# iMac 27 comme écran externe avec un Macbook



## fouyas (13 Janvier 2010)

Salut, 
je viens d'acheter un cable Mini DisplayPort <-> Mini DisplayPort pour pouvoir connecter mon Macbook pro 15" sur l'iMac 27 en utilisant la nouvelle entrée vidéo; Seulement je ne trouve pas comment faire pour utiliser seulement l'ecran 27 et non les deux. 
Le problème est que, si je fais de la recopie vidéo, mon 27 se retrouve en 1440x900 ce qui est pas trop adapté à la taille de l'écran. Impossible de passer en 1920x1080 par exemple. La seule manière est de se mettre en bi-écran ce qui n'est pas très pratique. 

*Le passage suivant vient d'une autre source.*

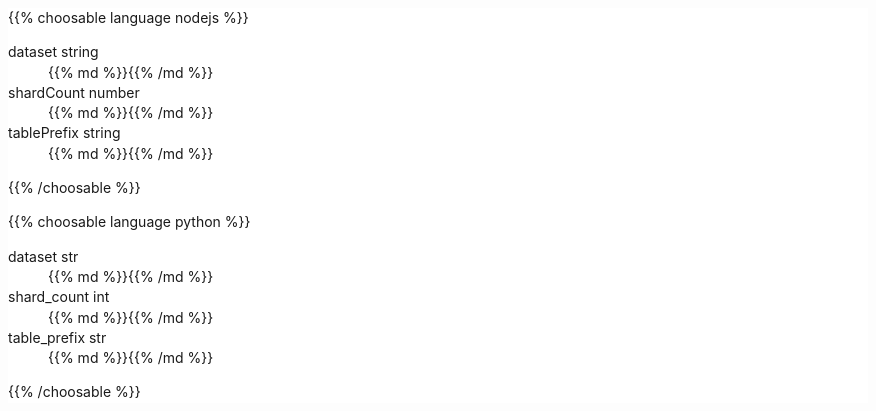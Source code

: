 
{{% choosable language nodejs %}}
<dl class="resources-properties"><dt class="property-optional"
            title="Optional">
        <span id="dataset_nodejs">
<a href="#dataset_nodejs" style="color: inherit; text-decoration: inherit;">dataset</a>
</span>
        <span class="property-indicator"></span>
        <span class="property-type">string</span>
    </dt>
    <dd>{{% md %}}{{% /md %}}</dd><dt class="property-optional"
            title="Optional">
        <span id="shardcount_nodejs">
<a href="#shardcount_nodejs" style="color: inherit; text-decoration: inherit;">shard<wbr>Count</a>
</span>
        <span class="property-indicator"></span>
        <span class="property-type">number</span>
    </dt>
    <dd>{{% md %}}{{% /md %}}</dd><dt class="property-optional"
            title="Optional">
        <span id="tableprefix_nodejs">
<a href="#tableprefix_nodejs" style="color: inherit; text-decoration: inherit;">table<wbr>Prefix</a>
</span>
        <span class="property-indicator"></span>
        <span class="property-type">string</span>
    </dt>
    <dd>{{% md %}}{{% /md %}}</dd></dl>
{{% /choosable %}}

{{% choosable language python %}}
<dl class="resources-properties"><dt class="property-optional"
            title="Optional">
        <span id="dataset_python">
<a href="#dataset_python" style="color: inherit; text-decoration: inherit;">dataset</a>
</span>
        <span class="property-indicator"></span>
        <span class="property-type">str</span>
    </dt>
    <dd>{{% md %}}{{% /md %}}</dd><dt class="property-optional"
            title="Optional">
        <span id="shard_count_python">
<a href="#shard_count_python" style="color: inherit; text-decoration: inherit;">shard_<wbr>count</a>
</span>
        <span class="property-indicator"></span>
        <span class="property-type">int</span>
    </dt>
    <dd>{{% md %}}{{% /md %}}</dd><dt class="property-optional"
            title="Optional">
        <span id="table_prefix_python">
<a href="#table_prefix_python" style="color: inherit; text-decoration: inherit;">table_<wbr>prefix</a>
</span>
        <span class="property-indicator"></span>
        <span class="property-type">str</span>
    </dt>
    <dd>{{% md %}}{{% /md %}}</dd></dl>
{{% /choosable %}}
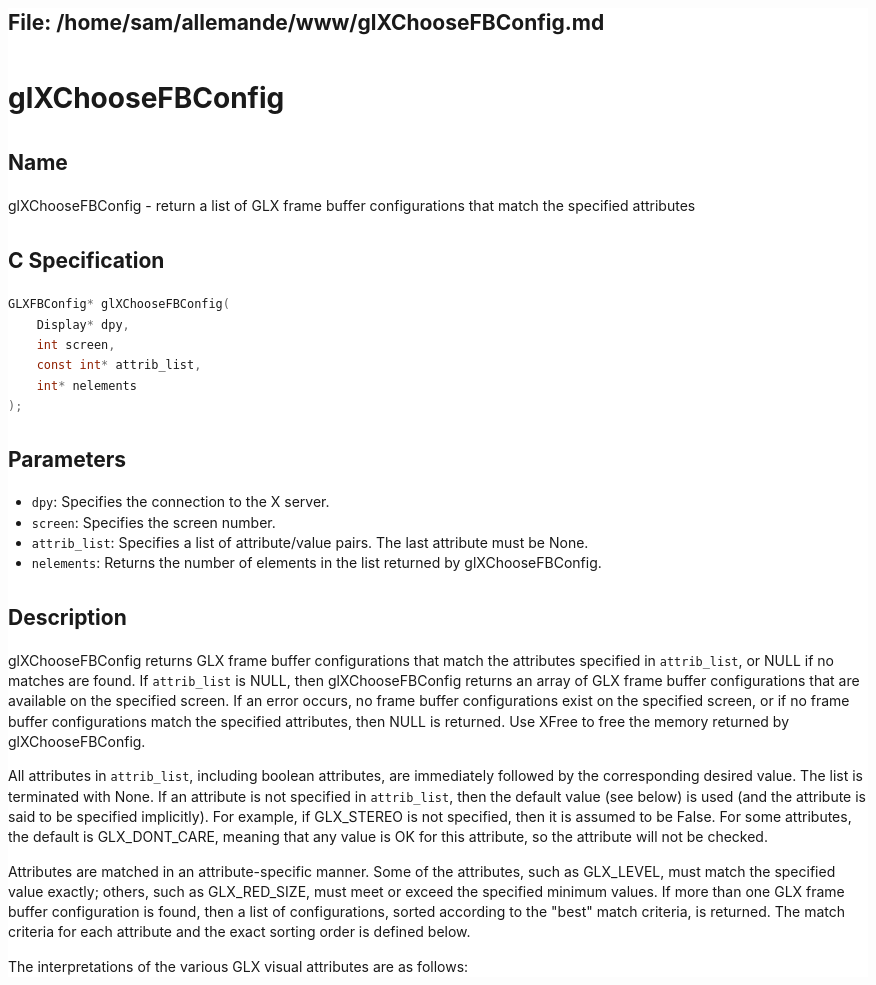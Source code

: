 ## File: /home/sam/allemande/www/glXChooseFBConfig.md

# glXChooseFBConfig

## Name

glXChooseFBConfig - return a list of GLX frame buffer configurations that match the specified attributes

## C Specification

```c
GLXFBConfig* glXChooseFBConfig(
    Display* dpy,
    int screen,
    const int* attrib_list,
    int* nelements
);
```

## Parameters

- `dpy`: Specifies the connection to the X server.
- `screen`: Specifies the screen number.
- `attrib_list`: Specifies a list of attribute/value pairs. The last attribute must be None.
- `nelements`: Returns the number of elements in the list returned by glXChooseFBConfig.

## Description

glXChooseFBConfig returns GLX frame buffer configurations that match the attributes specified in `attrib_list`, or NULL if no matches are found. If `attrib_list` is NULL, then glXChooseFBConfig returns an array of GLX frame buffer configurations that are available on the specified screen. If an error occurs, no frame buffer configurations exist on the specified screen, or if no frame buffer configurations match the specified attributes, then NULL is returned. Use XFree to free the memory returned by glXChooseFBConfig.

All attributes in `attrib_list`, including boolean attributes, are immediately followed by the corresponding desired value. The list is terminated with None. If an attribute is not specified in `attrib_list`, then the default value (see below) is used (and the attribute is said to be specified implicitly). For example, if GLX_STEREO is not specified, then it is assumed to be False. For some attributes, the default is GLX_DONT_CARE, meaning that any value is OK for this attribute, so the attribute will not be checked.

Attributes are matched in an attribute-specific manner. Some of the attributes, such as GLX_LEVEL, must match the specified value exactly; others, such as GLX_RED_SIZE, must meet or exceed the specified minimum values. If more than one GLX frame buffer configuration is found, then a list of configurations, sorted according to the "best" match criteria, is returned. The match criteria for each attribute and the exact sorting order is defined below.

The interpretations of the various GLX visual attributes are as follows:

Je voudrais juste "substituer" mon écran 15 contre le 27 et utiliser en fait le MBP comme UC seule.

Merci à vous de votre aide,
A+++

---------- Post added at 22h09 ---------- Previous post was at 21h43 ----------

Je viens de trouver une astuce sur le net pour le plein écran FullHD+ : 
Connecter un clavier et une souris sur le Macbook, rabattre l'écran du portable pour passer en mode veille puis le réactiver en appuyant sur une touche du clavier. Et là magique l'écran du 27 peut enfin être utiliser dans sa résolution d'origine 

Il reste quand même une interrogation, en laissant tourner le macbook fermé, le refroidissement se fait beaucoup moins bien ce qui est inquiétant pour une utilisation prolongée; Surtout en mode performance avec la 9600 qui chauffe beaucoup.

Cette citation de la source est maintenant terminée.